L’art de vieillir

Après avoir rhabillé avec grandeur Tom Cruise de son blazer de cuir resplendissant, offert la dernière apparition bouleversante de Val Kilmer à l’écran, et à nous, un blockbuster bourré de nostalgie et d’actions cérébrées (avec Top Gun Maverick), Jospeh Kosinski s’attaque avec F1 à une nouvelle idole, Brad Pitt. Filmé en vieux loup de mer dépassé, les chaussettes dépareillées, la gueule enfarinée et marquée par une vie de campeur à truster les courses automobiles de quartier, un retour en grâce lui tombe du ciel, lui le papy dont tout le monde a oublié l’existence : une place dans la plus prestigieuse des compétitions, la Formule 1. Roue de secours sortie de nulle part (il n’est que le 9ième choix, après 8 refus précédents de pilotes), il va alors se confronter dans un duel générationnel au tiktokeur rois des réseaux Joshua Pearce, la vingtaine et toute son immaturité.

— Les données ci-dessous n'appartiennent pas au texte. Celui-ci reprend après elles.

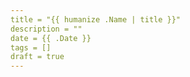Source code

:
 ```yaml
---
title = "{{ humanize .Name | title }}"
description = ""
date = {{ .Date }}
tags = []
draft = true
---
```

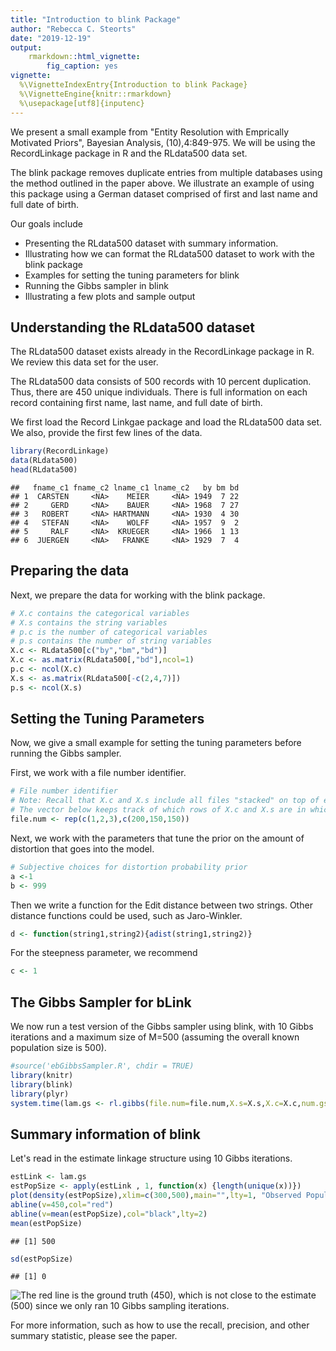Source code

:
 ```yaml
---
title: "Introduction to blink Package"
author: "Rebecca C. Steorts"
date: "2019-12-19"
output: 
    rmarkdown::html_vignette:
        fig_caption: yes
vignette: 
  %\VignetteIndexEntry{Introduction to blink Package}
  %\VignetteEngine{knitr::rmarkdown}
  %\usepackage[utf8]{inputenc}
---
```

We present a small example from "Entity Resolution with Emprically Motivated Priors", Bayesian Analysis, (10),4:849-975. We will be using the RecordLinkage package in R and the RLdata500 data set. 

The blink package removes duplicate entries from multiple databases using the method outlined in the paper above. We illustrate an example of using this package using a German dataset comprised of first and last name and full date of birth.

Our goals include

- Presenting the RLdata500 dataset with summary information.
- Illustrating how we can format the RLdata500 dataset to work with the blink package
- Examples for setting the tuning parameters for blink
- Running the Gibbs sampler in blink
- Illustrating a few plots and sample output

## Understanding the RLdata500 dataset

The RLdata500 dataset exists already in the RecordLinkage package in R. We review this data set for the user. 

The RLdata500 data consists of 500 records with 10 percent duplication. Thus, there are 450 unique individuals. There is full information on each record containing first name, last name, and full date of birth. 

We first load the Record Linkgae package and load the RLdata500 data set. We also, provide the first few lines of the data. 


```r
library(RecordLinkage)
data(RLdata500)
head(RLdata500)
```

```
##   fname_c1 fname_c2 lname_c1 lname_c2   by bm bd
## 1  CARSTEN     <NA>    MEIER     <NA> 1949  7 22
## 2     GERD     <NA>    BAUER     <NA> 1968  7 27
## 3   ROBERT     <NA> HARTMANN     <NA> 1930  4 30
## 4   STEFAN     <NA>    WOLFF     <NA> 1957  9  2
## 5     RALF     <NA>  KRUEGER     <NA> 1966  1 13
## 6  JUERGEN     <NA>   FRANKE     <NA> 1929  7  4
```

## Preparing the data

Next, we prepare the data for working with the blink package. 


```r
# X.c contains the categorical variables
# X.s contains the string variables 
# p.c is the number of categorical variables
# p.s contains the number of string variables
X.c <- RLdata500[c("by","bm","bd")]
X.c <- as.matrix(RLdata500[,"bd"],ncol=1)
p.c <- ncol(X.c)
X.s <- as.matrix(RLdata500[-c(2,4,7)])
p.s <- ncol(X.s)
```

## Setting the Tuning Parameters

Now, we give a small example for setting the tuning parameters before running the Gibbs sampler.

First, we work with a file number identifier.

```r
# File number identifier
# Note: Recall that X.c and X.s include all files "stacked" on top of each other.
# The vector below keeps track of which rows of X.c and X.s are in which files.
file.num <- rep(c(1,2,3),c(200,150,150))
```

Next, we work with the parameters that tune the prior on the amount of distortion that goes into the model. 

```r
# Subjective choices for distortion probability prior
a <-1
b <- 999
```

Then we write a function for the Edit distance between two strings. Other distance functions could be used, such as Jaro-Winkler.  

```r
d <- function(string1,string2){adist(string1,string2)}
```

For the steepness parameter, we recommend

```r
c <- 1
```

## The Gibbs Sampler for bLink
We now run a test version of the Gibbs sampler using blink, with 10 Gibbs iterations and a maximum size of M=500 (assuming the overall known population size is 500).


```r
#source('ebGibbsSampler.R', chdir = TRUE)
library(knitr)
library(blink)
library(plyr)
system.time(lam.gs <- rl.gibbs(file.num=file.num,X.s=X.s,X.c=X.c,num.gs=2,a=a,b=b,c=c,d=d, M=500))
```

## Summary information of blink

Let's read in the estimate linkage structure using 10 Gibbs iterations.


```r
estLink <- lam.gs
estPopSize <- apply(estLink , 1, function(x) {length(unique(x))})
plot(density(estPopSize),xlim=c(300,500),main="",lty=1, "Observed Population Size", ylim= c(0,1))
abline(v=450,col="red")
abline(v=mean(estPopSize),col="black",lty=2)
mean(estPopSize)
```

```
## [1] 500
```

```r
sd(estPopSize)
```

```
## [1] 0
```

![The red line is the ground truth (450), which is not close to the estimate (500) since we only ran 10 Gibbs sampling iterations.](figure/unnamed-chunk-7-1.png)

For more information, such as how to use the recall, precision, and other summary statistic, please see the paper.

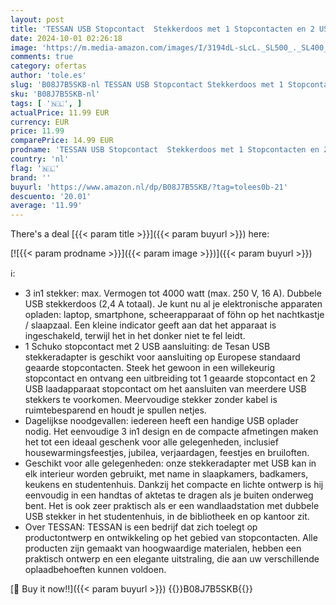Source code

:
 ```yaml
---
layout: post
title: 'TESSAN USB Stopcontact  Stekkerdoos met 1 Stopcontacten en 2 USB Poorten  3 in 1 Stekkeradapter met USB Oplader  Stekker Compatibel met Phone  Wandstekkerdoos voor Kantoor  Thuis  Reis  Wit'
date: 2024-10-01 02:26:18
image: 'https://m.media-amazon.com/images/I/3194dL-sLcL._SL500_._SL400_.jpg'
comments: true
category: ofertas
author: 'tole.es'
slug: 'B08J7B5SKB-nl TESSAN USB Stopcontact Stekkerdoos met 1 Stopcontacten en...'
sku: 'B08J7B5SKB-nl'
tags: [ '🇳🇱', ]
actualPrice: 11.99 EUR
currency: EUR
price: 11.99
comparePrice: 14.99 EUR
prodname: 'TESSAN USB Stopcontact  Stekkerdoos met 1 Stopcontacten en 2 USB Poorten  3 in 1 Stekkeradapter met USB Oplader  Stekker Compatibel met Phone  Wandstekkerdoos voor Kantoor  Thuis  Reis  Wit'
country: 'nl'
flag: '🇳🇱'
brand: ''
buyurl: 'https://www.amazon.nl/dp/B08J7B5SKB/?tag=tolees0b-21'
descuento: '20.01'
average: '11.99'
---
```


There's a deal [{{< param title >}}]({{< param buyurl >}})  here:

[![{{< param prodname >}}]({{< param image >}})]({{< param buyurl >}})

ℹ️:

- 3 in1 stekker: max. Vermogen tot 4000 watt (max. 250 V, 16 A). Dubbele USB stekkerdoos (2,4 A totaal). Je kunt nu al je elektronische apparaten opladen: laptop, smartphone, scheerapparaat of föhn op het nachtkastje / slaapzaal. Een kleine indicator geeft aan dat het apparaat is ingeschakeld, terwijl het in het donker niet te fel leidt.
- 1 Schuko stopcontact met 2 USB aansluiting: de Tesan USB stekkeradapter is geschikt voor aansluiting op Europese standaard geaarde stopcontacten. Steek het gewoon in een willekeurig stopcontact en ontvang een uitbreiding tot 1 geaarde stopcontact en 2 USB laadapparaat stopcontact om het aansluiten van meerdere USB stekkers te voorkomen. Meervoudige stekker zonder kabel is ruimtebesparend en houdt je spullen netjes.
- Dagelijkse noodgevallen: iedereen heeft een handige USB oplader nodig. Het eenvoudige 3 in1 design en de compacte afmetingen maken het tot een ideaal geschenk voor alle gelegenheden, inclusief housewarmingsfeestjes, jubilea, verjaardagen, feestjes en bruiloften.
- Geschikt voor alle gelegenheden: onze stekkeradapter met USB kan in elk interieur worden gebruikt, met name in slaapkamers, badkamers, keukens en studentenhuis. Dankzij het compacte en lichte ontwerp is hij eenvoudig in een handtas of aktetas te dragen als je buiten onderweg bent. Het is ook zeer praktisch als er een wandlaadstation met dubbele USB stekker in het studentenhuis, in de bibliotheek en op kantoor zit.
- Over TESSAN: TESSAN is een bedrijf dat zich toelegt op productontwerp en ontwikkeling op het gebied van stopcontacten. Alle producten zijn gemaakt van hoogwaardige materialen, hebben een praktisch ontwerp en een elegante uitstraling, die aan uw verschillende oplaadbehoeften kunnen voldoen.

[🛒 Buy it now!!]({{< param buyurl >}})
{{<world>}}B08J7B5SKB{{</world>}}
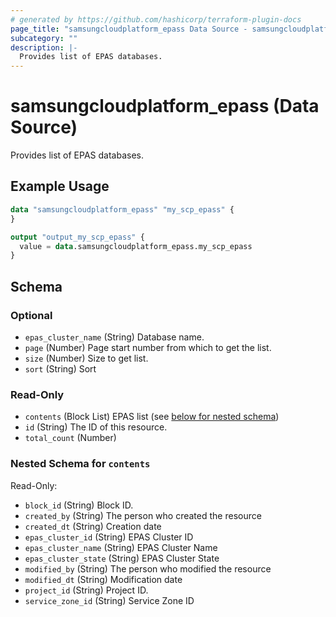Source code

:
 ```yaml
---
# generated by https://github.com/hashicorp/terraform-plugin-docs
page_title: "samsungcloudplatform_epass Data Source - samsungcloudplatform"
subcategory: ""
description: |-
  Provides list of EPAS databases.
---
```


# samsungcloudplatform_epass (Data Source)

Provides list of EPAS databases.

## Example Usage

```terraform
data "samsungcloudplatform_epass" "my_scp_epass" {
}

output "output_my_scp_epass" {
  value = data.samsungcloudplatform_epass.my_scp_epass
}
```

<!-- schema generated by tfplugindocs -->
## Schema

### Optional

- `epas_cluster_name` (String) Database name.
- `page` (Number) Page start number from which to get the list.
- `size` (Number) Size to get list.
- `sort` (String) Sort

### Read-Only

- `contents` (Block List) EPAS list (see [below for nested schema](#nestedblock--contents))
- `id` (String) The ID of this resource.
- `total_count` (Number)

<a id="nestedblock--contents"></a>
### Nested Schema for `contents`

Read-Only:

- `block_id` (String) Block ID.
- `created_by` (String) The person who created the resource
- `created_dt` (String) Creation date
- `epas_cluster_id` (String) EPAS Cluster ID
- `epas_cluster_name` (String) EPAS Cluster Name
- `epas_cluster_state` (String) EPAS Cluster State
- `modified_by` (String) The person who modified the resource
- `modified_dt` (String) Modification date
- `project_id` (String) Project ID.
- `service_zone_id` (String) Service Zone ID


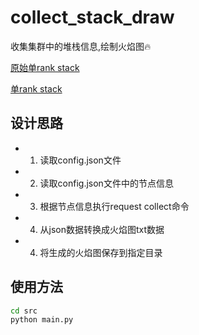 # collect_stack_draw
收集集群中的堆栈信息,绘制火焰图🔥

[原始单rank stack](./pics/stack%202025-05-26%2010-37-55.png)

[单rank stack](./pics/V0_2%202025-05-26%2010-40-15.png)

## 设计思路
- 1. 读取config.json文件
- 2. 读取config.json文件中的节点信息
- 3. 根据节点信息执行request collect命令
- 4. 从json数据转换成火焰图txt数据
- 4. 将生成的火焰图保存到指定目录

## 使用方法
```bash
cd src
python main.py
```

Dans cette opposition sur-appuyée, Kosinki dans un modèle passéiste à la fois par sa pétaradante mise en scène et son discours old-school machiste (et la gueule géométriquement parfaite de Brad Pitt qui prend tout le cadre) réussit un tour de force bluffant de faire du vieux avec du vieux, sans jamais que rien n’en sorte ringard ou maladroitement dépassé.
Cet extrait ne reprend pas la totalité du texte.